YOUR ASSIGNMENT: Beginning with the first line of the data below, reproduce every line unchanged, ending with the line that holds "group research projects.".

[EXERCISE MATERIAL Boundary: Start]

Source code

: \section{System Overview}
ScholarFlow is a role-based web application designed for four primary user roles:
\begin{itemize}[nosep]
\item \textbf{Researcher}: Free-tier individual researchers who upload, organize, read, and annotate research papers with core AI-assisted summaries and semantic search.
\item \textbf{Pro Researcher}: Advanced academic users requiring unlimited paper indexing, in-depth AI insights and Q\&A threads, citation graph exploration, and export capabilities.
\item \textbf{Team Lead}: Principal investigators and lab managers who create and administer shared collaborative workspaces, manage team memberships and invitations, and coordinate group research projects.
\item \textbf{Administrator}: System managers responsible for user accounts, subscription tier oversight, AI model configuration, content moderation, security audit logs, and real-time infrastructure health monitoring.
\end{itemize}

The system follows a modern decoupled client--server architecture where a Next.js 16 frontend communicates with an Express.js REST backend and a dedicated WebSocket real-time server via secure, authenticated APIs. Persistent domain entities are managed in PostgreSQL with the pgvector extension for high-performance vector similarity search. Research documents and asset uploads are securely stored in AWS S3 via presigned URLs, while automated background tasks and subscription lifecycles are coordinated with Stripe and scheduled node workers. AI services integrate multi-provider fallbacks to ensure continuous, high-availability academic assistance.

[EXERCISE MATERIAL Boundary: End]

SOLUTION TO THIS EXERCISE:
Source code

: \section{System Overview}
ScholarFlow is a role-based web application designed for four primary user roles:
\begin{itemize}[nosep]
\item \textbf{Researcher}: Free-tier individual researchers who upload, organize, read, and annotate research papers with core AI-assisted summaries and semantic search.
\item \textbf{Pro Researcher}: Advanced academic users requiring unlimited paper indexing, in-depth AI insights and Q\&A threads, citation graph exploration, and export capabilities.
\item \textbf{Team Lead}: Principal investigators and lab managers who create and administer shared collaborative workspaces, manage team memberships and invitations, and coordinate group research projects.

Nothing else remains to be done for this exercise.